R/gen-train-nn-parsnip.R

Defines functions train_nn_wrapper tunable.train_nnsnip translate.train_nnsnip update.train_nnsnip print.train_nnsnip train_nnsnip

Documented in train_nnsnip train_nn_wrapper

#' Parsnip Interface of `train_nn()`
#'
#' @description
#' `r lifecycle::badge("experimental")`
#'
#' `train_nnsnip()` defines a neural network model specification that can be used
#' for classification or regression. It integrates with the tidymodels ecosystem
#' and uses [train_nn()] as the fitting backend, supporting any architecture
#' expressible via [nn_arch()] — feedforward, recurrent, convolutional, and beyond.
#'
#' @param mode A single character string for the type of model. Possible values
#'   are "unknown", "regression", or "classification".
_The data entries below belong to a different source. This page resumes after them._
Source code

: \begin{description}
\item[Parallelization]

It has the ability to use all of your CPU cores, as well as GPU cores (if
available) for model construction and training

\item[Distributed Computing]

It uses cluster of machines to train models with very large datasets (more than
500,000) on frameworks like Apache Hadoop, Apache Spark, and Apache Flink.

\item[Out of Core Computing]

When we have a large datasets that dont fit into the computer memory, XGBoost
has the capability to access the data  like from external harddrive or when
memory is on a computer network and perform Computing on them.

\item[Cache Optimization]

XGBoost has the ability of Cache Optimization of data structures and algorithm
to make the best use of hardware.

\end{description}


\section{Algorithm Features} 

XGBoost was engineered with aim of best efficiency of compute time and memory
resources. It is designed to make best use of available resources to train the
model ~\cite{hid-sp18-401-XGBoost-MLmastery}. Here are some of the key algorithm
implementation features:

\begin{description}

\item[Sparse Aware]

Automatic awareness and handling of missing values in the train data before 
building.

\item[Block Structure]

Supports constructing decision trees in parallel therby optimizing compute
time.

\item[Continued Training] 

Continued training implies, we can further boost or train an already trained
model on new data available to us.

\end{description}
#' @param engine A single character string specifying what computational engine
#'   to use for fitting. Currently only "kindling" is supported.
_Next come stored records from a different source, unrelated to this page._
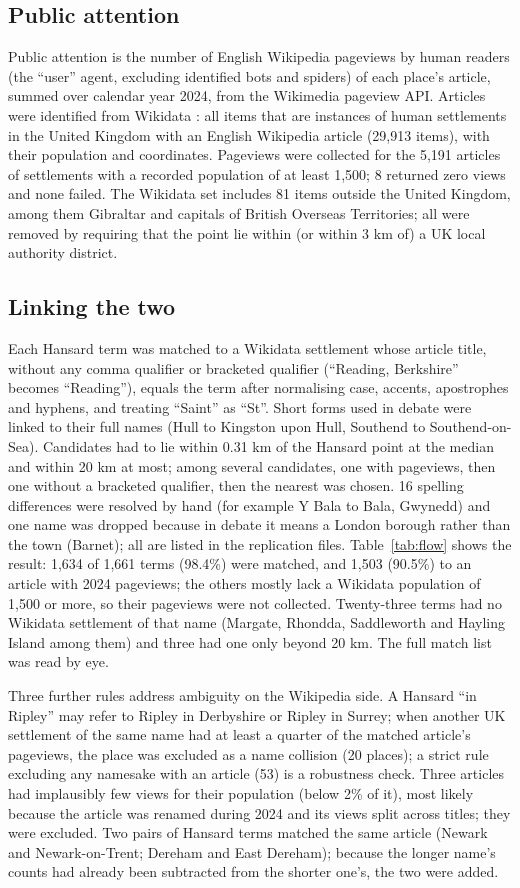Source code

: \documentclass[11pt,a4paper]{article}
\begin{document}
\subsection{Public attention}
Public attention is the number of English Wikipedia pageviews by human readers (the ``user'' agent, excluding identified bots and spiders) of each place's article, summed over calendar year 2024, from the Wikimedia pageview API. Articles were identified from Wikidata \citep{Vrandecic2014}: all items that are instances of human settlements in the United Kingdom with an English Wikipedia article (29,913 items), with their population and coordinates. Pageviews were collected for the 5,191 articles of settlements with a recorded population of at least 1,500; 8 returned zero views and none failed. The Wikidata set includes 81 items outside the United Kingdom, among them Gibraltar and capitals of British Overseas Territories; all were removed by requiring that the point lie within (or within 3 km of) a UK local authority district.

\subsection{Linking the two}
Each Hansard term was matched to a Wikidata settlement whose article title, without any comma qualifier or bracketed qualifier (``Reading, Berkshire'' becomes ``Reading''), equals the term after normalising case, accents, apostrophes and hyphens, and treating ``Saint'' as ``St''. Short forms used in debate were linked to their full names (Hull to Kingston upon Hull, Southend to Southend-on-Sea). Candidates had to lie within 0.31 km of the Hansard point at the median and within 20 km at most; among several candidates, one with pageviews, then one without a bracketed qualifier, then the nearest was chosen. 16 spelling differences were resolved by hand (for example Y Bala to Bala, Gwynedd) and one name was dropped because in debate it means a London borough rather than the town (Barnet); all are listed in the replication files. Table~\ref{tab:flow} shows the result: 1,634 of 1,661 terms (98.4\%) were matched, and 1,503 (90.5\%) to an article with 2024 pageviews; the others mostly lack a Wikidata population of 1,500 or more, so their pageviews were not collected. Twenty-three terms had no Wikidata settlement of that name (Margate, Rhondda, Saddleworth and Hayling Island among them) and three had one only beyond 20 km. The full match list was read by eye.

Three further rules address ambiguity on the Wikipedia side. A Hansard ``in Ripley'' may refer to Ripley in Derbyshire or Ripley in Surrey; when another UK settlement of the same name had at least a quarter of the matched article's pageviews, the place was excluded as a name collision (20 places); a strict rule excluding any namesake with an article (53) is a robustness check. Three articles had implausibly few views for their population (below 2\% of it), most likely because the article was renamed during 2024 and its views split across titles; they were excluded. Two pairs of Hansard terms matched the same article (Newark and Newark-on-Trent; Dereham and East Dereham); because the longer name's counts had already been subtracted from the shorter one's, the two were added.
\end{document}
#' @param hidden_neurons An integer vector for the number of units in each hidden
#'   layer. Can be tuned.
#' @param activations A character vector of activation function names for each
#'   hidden layer (e.g., "relu", "tanh", "sigmoid"). Can be tuned.
#' @param output_activation A character string for the output activation function.
#'   Can be tuned.
#' @param bias Logical for whether to include bias terms. Can be tuned.
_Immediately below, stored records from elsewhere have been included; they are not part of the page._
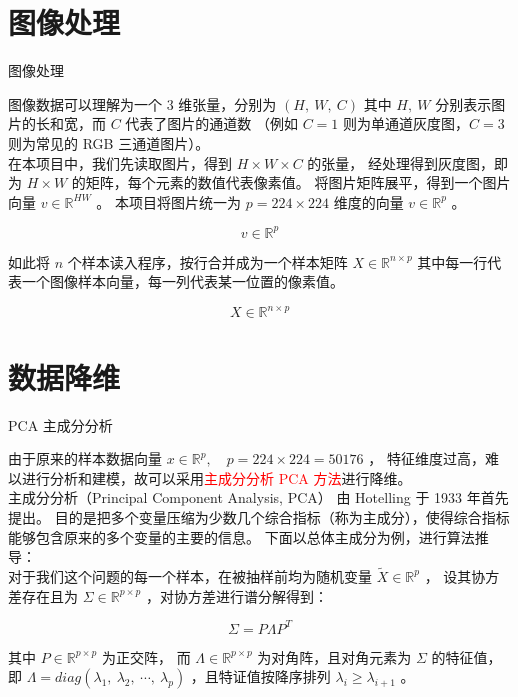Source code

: \documentclass[11pt]{beamer}
\begin{document}
\section{图像处理}
\begin{frame}{图像处理}{}
\fontsize{9pt}{11pt}\selectfont

图像数据可以理解为一个 $3$ 维张量，分别为 $(H,\ W,\ C)$ 
其中 $H,\ W$ 分别表示图片的长和宽，而 $C$ 代表了图片的通道数
（例如 $C = 1$ 则为单通道灰度图，$C = 3$ 则为常见的 RGB 三通道图片）。\\[0.5em]

在本项目中，我们先读取图片，得到 $H \times W \times C$ 的张量，
经处理得到灰度图，即为 $H \times W$ 的矩阵，每个元素的数值代表像素值。
将图片矩阵展平，得到一个图片向量 $v \in \mathbb{R}^{HW}$ 。
本项目将图片统一为 $p = 224 \times 224$ 维度的向量 $v \in \mathbb{R}^p$ 。

$$
v \in \mathbb{R}^p
$$

如此将 $n$ 个样本读入程序，按行合并成为一个样本矩阵 $X \in \mathbb{R}^{n \times p}$ 
其中每一行代表一个图像样本向量，每一列代表某一位置的像素值。

$$
X \in \mathbb{R}^{n \times p}
$$

\end{frame}



\section{数据降维}

\begin{frame}{PCA 主成分分析}{}
\fontsize{9pt}{11pt}\selectfont

由于原来的样本数据向量 $x \in \mathbb{R}^p,\quad p = 224\times 224 = 50176$ ，
特征维度过高，难以进行分析和建模，故可以采用\textcolor{red}{主成分分析 PCA 方法}进行降维。\\[0.5em]

主成分分析（Principal Component Analysis, PCA）
由 Hotelling 于 1933 年首先提出\citep*{hotelling1933pca}。 
目的是把多个变量压缩为少数几个综合指标（称为主成分），使得综合指标能够包含原来的多个变量的主要的信息。
下面以总体主成分为例，进行算法推导：\\[0.5em]

对于我们这个问题的每一个样本，在被抽样前均为随机变量 $\widetilde{X} \in \mathbb{R}^p$ ，
设其协方差存在且为 $\Sigma \in \mathbb{R}^{p \times p}$ ，对协方差进行谱分解得到：

$$
\Sigma = P \Lambda P^T
$$

其中 $P \in \mathbb{R}^{p\times p}$ 为正交阵，
而 $\Lambda \in \mathbb{R}^{p \times p}$ 为对角阵，且对角元素为 $\Sigma$ 的特征值，即 $\Lambda = diag(\lambda_1,\ \lambda_2,\ \cdots,\ \lambda_p)$ ，且特证值按降序排列 $\lambda_{i} \geq \lambda_{i+1}$ 。


\end{frame}
\end{document}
#' @param epochs An integer for the number of training iterations. Can be tuned.
#' @param penalty A number for the regularization penalty (lambda). Default `0`
#'   (no regularization). Higher values increase regularization strength. Can be tuned.
#' @param mixture A number between 0 and 1 for the elastic net mixing parameter.
#'   Default `0` (pure L2/Ridge regularization).
#'   - `0`: Pure L2 regularization (Ridge)
#'   - `1`: Pure L1 regularization (Lasso)
#'   - `0 < mixture < 1`: Elastic net (combination of L1 and L2)
#'   Only relevant when `penalty > 0`. Can be tuned.
#' @param batch_size An integer for the batch size during training. Can be tuned.
#' @param learn_rate A number for the learning rate. Can be tuned.
#' @param optimizer A character string for the optimizer type ("adam", "sgd",
#'   "rmsprop"). Can be tuned.
#' @param validation_split A number between 0 and 1 for the proportion of data
#'   used for validation. Can be tuned.
#'
#' @param optimizer_args A named list of additional arguments passed to the
#'   optimizer. Cannot be tuned — pass via `set_engine()`.
#' @param loss A character string or a valid `{torch}` function for the loss function ("mse", "mae",
#'   "cross_entropy", "bce"). Cannot be tuned — pass via `set_engine()`.
#' @param architecture An [nn_arch()] object for a custom architecture. Cannot
#'   be tuned — pass via `set_engine()`.
#' @param flatten_input Logical or `NULL`. Controls input flattening. Cannot be
#'   tuned — pass via `set_engine()`.
#' @param early_stopping An [early_stop()] object or `NULL`. Cannot be tuned —
#'   pass via `set_engine()`.
#' @param device A character string for the device to use ("cpu", "cuda", "mps").
#'   If `NULL`, auto-detects the best available device. Cannot be tuned — pass
#'   via `set_engine()`.
#' @param verbose Logical for whether to print training progress. Default `FALSE`.
#'   Cannot be tuned — pass via `set_engine()`.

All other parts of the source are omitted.